DIRECTIONS:
The job is to find each line of the records below that includes the word "DaysKeepHistory" and copy it.

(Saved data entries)
★ ★ ★ ★ ★ ★ ★
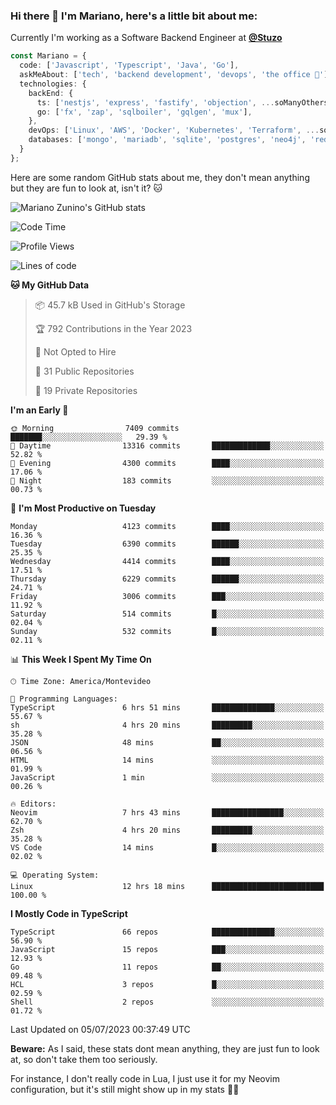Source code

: ### Hi there 👋 I'm Mariano, here's a little bit about me:

Currently I'm working as a Software Backend Engineer at [**@Stuzo**](https://www.stuzo.com/)

```ts
const Mariano = {
  code: ['Javascript', 'Typescript', 'Java', 'Go'],
  askMeAbout: ['tech', 'backend development', 'devops', 'the office 💼'],
  technologies: {
    backEnd: {
      ts: ['nestjs', 'express', 'fastify', 'objection', ...soManyOthersFrameworks],
      go: ['fx', 'zap', 'sqlboiler', 'gqlgen', 'mux'],
    },
    devOps: ['Linux', 'AWS', 'Docker', 'Kubernetes', 'Terraform', ...soManyOthersTools],
    databases: ['mongo', 'mariadb', 'sqlite', 'postgres', 'neo4j', 'redis'],
  }
};
```

Here are some random GitHub stats about me, they don't mean anything but they are fun to look at, isn't it? 🐱

![Mariano Zunino's GitHub stats](https://github-readme-stats.vercel.app/api?username=marianozunino&count_private=true&show_icons=true&theme=radical)

<!--START_SECTION:waka-->
![Code Time](http://img.shields.io/badge/Code%20Time-866%20hrs%2038%20mins-blue)

![Profile Views](http://img.shields.io/badge/Profile%20Views-0-blue)

![Lines of code](https://img.shields.io/badge/From%20Hello%20World%20I%27ve%20Written-9.3%20million%20lines%20of%20code-blue)

**🐱 My GitHub Data** 

> 📦 45.7 kB Used in GitHub's Storage 
 > 
> 🏆 792 Contributions in the Year 2023
 > 
> 🚫 Not Opted to Hire
 > 
> 📜 31 Public Repositories 
 > 
> 🔑 19 Private Repositories 
 > 
**I'm an Early 🐤** 

```text
🌞 Morning                7409 commits        ███████░░░░░░░░░░░░░░░░░░   29.39 % 
🌆 Daytime                13316 commits       █████████████░░░░░░░░░░░░   52.82 % 
🌃 Evening                4300 commits        ████░░░░░░░░░░░░░░░░░░░░░   17.06 % 
🌙 Night                  183 commits         ░░░░░░░░░░░░░░░░░░░░░░░░░   00.73 % 
```
📅 **I'm Most Productive on Tuesday** 

```text
Monday                   4123 commits        ████░░░░░░░░░░░░░░░░░░░░░   16.36 % 
Tuesday                  6390 commits        ██████░░░░░░░░░░░░░░░░░░░   25.35 % 
Wednesday                4414 commits        ████░░░░░░░░░░░░░░░░░░░░░   17.51 % 
Thursday                 6229 commits        ██████░░░░░░░░░░░░░░░░░░░   24.71 % 
Friday                   3006 commits        ███░░░░░░░░░░░░░░░░░░░░░░   11.92 % 
Saturday                 514 commits         █░░░░░░░░░░░░░░░░░░░░░░░░   02.04 % 
Sunday                   532 commits         █░░░░░░░░░░░░░░░░░░░░░░░░   02.11 % 
```


📊 **This Week I Spent My Time On** 

```text
🕑︎ Time Zone: America/Montevideo

💬 Programming Languages: 
TypeScript               6 hrs 51 mins       ██████████████░░░░░░░░░░░   55.67 % 
sh                       4 hrs 20 mins       █████████░░░░░░░░░░░░░░░░   35.28 % 
JSON                     48 mins             ██░░░░░░░░░░░░░░░░░░░░░░░   06.56 % 
HTML                     14 mins             ░░░░░░░░░░░░░░░░░░░░░░░░░   01.99 % 
JavaScript               1 min               ░░░░░░░░░░░░░░░░░░░░░░░░░   00.26 % 

🔥 Editors: 
Neovim                   7 hrs 43 mins       ████████████████░░░░░░░░░   62.70 % 
Zsh                      4 hrs 20 mins       █████████░░░░░░░░░░░░░░░░   35.28 % 
VS Code                  14 mins             █░░░░░░░░░░░░░░░░░░░░░░░░   02.02 % 

💻 Operating System: 
Linux                    12 hrs 18 mins      █████████████████████████   100.00 % 
```

**I Mostly Code in TypeScript** 

```text
TypeScript               66 repos            ██████████████░░░░░░░░░░░   56.90 % 
JavaScript               15 repos            ███░░░░░░░░░░░░░░░░░░░░░░   12.93 % 
Go                       11 repos            ██░░░░░░░░░░░░░░░░░░░░░░░   09.48 % 
HCL                      3 repos             █░░░░░░░░░░░░░░░░░░░░░░░░   02.59 % 
Shell                    2 repos             ░░░░░░░░░░░░░░░░░░░░░░░░░   01.72 % 
```




 Last Updated on 05/07/2023 00:37:49 UTC
<!--END_SECTION:waka-->

**Beware:** As I said, these stats dont mean anything, they are just fun to look at, so don't take them too seriously.

For instance, I don't really code in Lua, I just use it for my Neovim configuration, but it's still might show up in my stats 🤷‍♂️

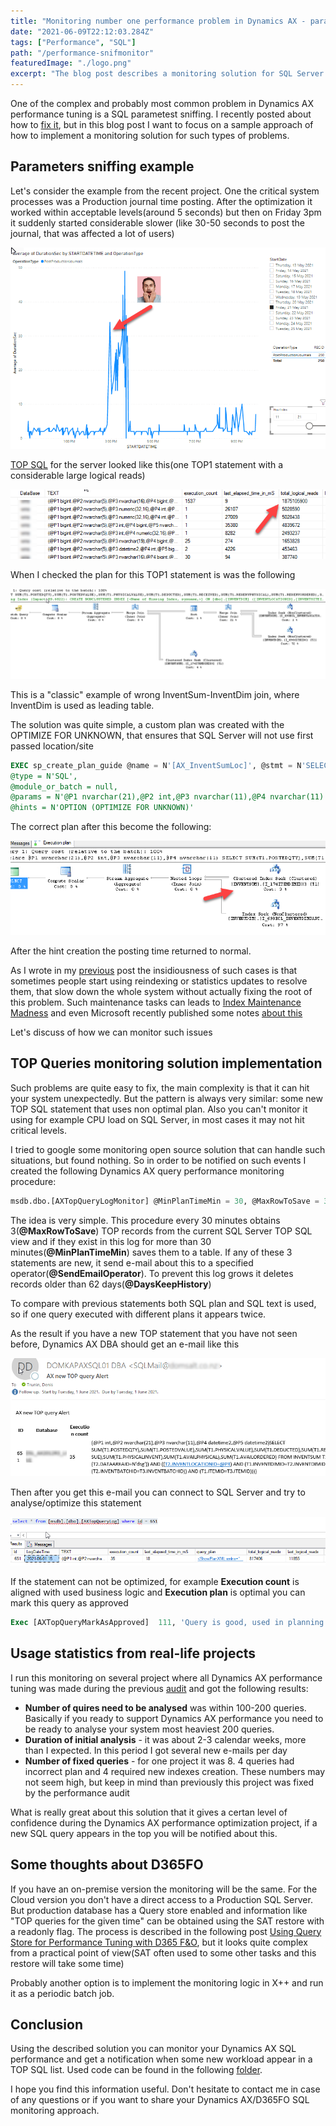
 ```yaml
---
title: "Monitoring number one performance problem in Dynamics AX - parameters sniffing"
date: "2021-06-09T22:12:03.284Z"
tags: ["Performance", "SQL"]
path: "/performance-snifmonitor"
featuredImage: "./logo.png"
excerpt: "The blog post describes a monitoring solution for SQL Server parameters sniffing issues"
---
```


One of the complex and probably most common problem in Dynamics AX performance tuning is a SQL parametest sniffing. I recently posted about how to [fix it](https://denistrunin.com/performance-sniffing), but in this
blog post I want to focus on a sample approach of how to implement a monitoring solution for such types of problems.

## Parameters sniffing example 

Let's consider the example from the recent project. One the critical system processes was a Production journal time posting. After the optimization it worked within acceptable levels(around 5 seconds) but then on Friday 3pm it suddenly started considerable slower (like 30-50 seconds to post the journal, that was affected a lot of users)

![Posting](PostingTimePanic.png)

[TOP SQL](https://github.com/TrudAX/TRUDScripts/blob/master/Performance/AX%20Technical%20Audit.md#get-top-sql) for the server looked like this(one TOP1 statement with a considerable large logical reads)

![Top SQL](TOPSQL.png)

When I checked the plan for this TOP1 statement is was the following

![bad plan](BadPlan.png)

This is a "classic" example of wrong InventSum-InventDim join, where InventDim is used as leading table.

The solution was quite simple, a custom plan was created with the OPTIMIZE FOR UNKNOWN, that ensures that SQL Server will not use first passed location/site  

```SQL
EXEC sp_create_plan_guide @name = N'[AX_InventSumLoc]', @stmt = N'SELECT SUM(T1.POSTEDQTY),SUM(T1.POSTEDVALUE),SUM(T1.PHYSICALVALUE),SUM(T1.DEDUCTED),SUM(T1.RECEIVED),SUM(T1.RESERVPHYSICAL),SUM(T1.RESERVORDERED),SUM(T1.REGISTERED),SUM(T1.PICKED),SUM(T1.ONORDER),SUM(T1.ORDERED),SUM(T1.ARRIVED),SUM(T1.QUOTATIONRECEIPT),SUM(T1.QUOTATIONISSUE),SUM(T1.AVAILPHYSICAL),SUM(T1.AVAILORDERED),SUM(T1.PHYSICALINVENT),SUM(T1.POSTEDVALUESECCUR_RU),SUM(T1.PHYSICALVALUESECCUR_RU) FROM INVENTSUM T1 WHERE (((T1.PARTITION=5637144576) AND (T1.DATAAREAID=N''dsg'')) AND ((T1.ITEMID=@P1) AND (T1.CLOSED=@P2))) AND EXISTS (SELECT ''x'' FROM INVENTDIM T2 WHERE (((T2.PARTITION=5637144576) AND (T2.DATAAREAID=N''dsg'')) AND (((T2.INVENTDIMID=T1.INVENTDIMID) AND (T2.INVENTSITEID=@P3)) AND (T2.INVENTLOCATIONID=@P4))))',
@type = N'SQL',
@module_or_batch = null,
@params = N'@P1 nvarchar(21),@P2 int,@P3 nvarchar(11),@P4 nvarchar(11)',
@hints = N'OPTION (OPTIMIZE FOR UNKNOWN)'

```

The correct plan after this become the following:

![Good plan](GoodPlan.png)

After the hint creation the posting time returned to normal. 

As I wrote in my [previous](https://denistrunin.com/performance-sniffing) post the insidiousness of such cases is that sometimes people start using reindexing or statistics updates to resolve them, that slow down the whole system without actually fixing the root of this problem. Such maintenance tasks can leads to [Index Maintenance Madness]( https://www.brentozar.com/archive/2017/12/index-maintenance-madness/) and even Microsoft recently published some notes [about this](
https://docs.microsoft.com/en-us/sql/relational-databases/indexes/reorganize-and-rebuild-indexes?view=sql-server-ver15#index-maintenance-strategy )

Let's discuss of how we can monitor such issues

## TOP Queries monitoring solution implementation

Such problems are quite easy to fix, the main complexity is that it can hit your system unexpectedly. But the pattern is always very similar: some new TOP SQL statement that uses non optimal plan. Also you can't monitor it using for example CPU load on SQL Server, in most cases it may not hit critical levels. 

I tried to google some monitoring open source solution that can handle such situations, but found nothing. So in order to be notified on such events I created the following Dynamics AX query performance monitoring procedure:

```sql
msdb.dbo.[AXTopQueryLogMonitor] @MinPlanTimeMin = 30, @MaxRowToSave = 3, @SendEmailOperator = 'axoperator', @DaysKeepHistory = 62
```

The idea is very simple. This procedure every 30 minutes obtains 3(**@MaxRowToSave**) TOP records from the current SQL Server TOP SQL view and if they exist in this log for more than 30 minutes(**@MinPlanTimeMin**) saves them to a table. If any of these 3 statements are new, it send e-mail about this to a specified operator(**@SendEmailOperator**). To prevent this log grows it deletes records older than 62 days(**@DaysKeepHistory**)

To compare with previous statements both SQL plan and SQL text is used, so if one query executed with different plans it appears twice. 

As the result if you have a new TOP statement that you have not seen before, Dynamics AX DBA should get an e-mail like this 

![E-mail](Email.png)

Then after you get this e-mail you can connect to SQL Server and try to analyse/optimize this statement

![Top line analysis](TopLineAnalysis.png)

If the statement can not be optimized, for example **Execution count** is aligned with used business logic and **Execution plan** is optimal you can mark this query as approved   

```sql
Exec [AXTopQueryMarkAsApproved]  111, 'Query is good, used in planning process'
```

## Usage statistics from real-life projects

I run this monitoring on several project where all Dynamics AX performance tuning was made during the previous [audit](https://denistrunin.com/performance-audit) and got the following results:

- **Number of quires need to be analysed** was within 100-200 queries. Basically if you ready to support Dynamics AX performance you need to be ready to analyse your system most heaviest 200 queries.
- **Duration of initial analysis** - it was about 2-3 calendar weeks, more than I expected. In this period I got several new e-mails per day
- **Number of fixed queries** - for one project it was 8. 4 queries had incorrect plan and 4 required new indexes creation. These numbers may not seem high, but keep in mind than previously this project was fixed by the performance audit

What is really great about this solution that it gives a certan level of confidence during the Dynamics AX performance optimization project, if a new SQL query appears in the top you will be notified about this.  

## Some thoughts about D365FO

If you have an on-premise version the monitoring will be the same. For the Cloud version you don't have a direct access to a Production SQL Server. But production database has a Query store enabled and information like "TOP queries for the given time" can be obtained using the SAT restore with a readonly flag. The process is described in the following post [Using Query Store for Performance Tuning with D365 F&O](https://community.dynamics.com/ax/b/axinthefield/posts/using-query-store-for-performance-tuning-with-d365-f-o), but it looks quite complex from a practical point of view(SAT often used to some other tasks and this restore will take some time)

Probably another option is to implement the monitoring logic in X++ and run it as a periodic batch job. 

## Conclusion

Using the described solution you can monitor your Dynamics AX SQL performance and get a notification when some new workload appear in a TOP SQL list. Used code can be found in the following [folder](https://github.com/TrudAX/TRUDScripts/tree/master/Performance/Jobs/SQLTopQueryMonitor).

I hope you find this information useful. Don't hesitate to contact me in case of any questions or if you want to share your Dynamics AX/D365FO SQL monitoring approach.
★ ★ ★ ★ ★ ★ ★
EXERCISE OUTPUT:
msdb.dbo.[AXTopQueryLogMonitor] @MinPlanTimeMin = 30, @MaxRowToSave = 3, @SendEmailOperator = 'axoperator', @DaysKeepHistory = 62
The idea is very simple. This procedure every 30 minutes obtains 3(**@MaxRowToSave**) TOP records from the current SQL Server TOP SQL view and if they exist in this log for more than 30 minutes(**@MinPlanTimeMin**) saves them to a table. If any of these 3 statements are new, it send e-mail about this to a specified operator(**@SendEmailOperator**). To prevent this log grows it deletes records older than 62 days(**@DaysKeepHistory**)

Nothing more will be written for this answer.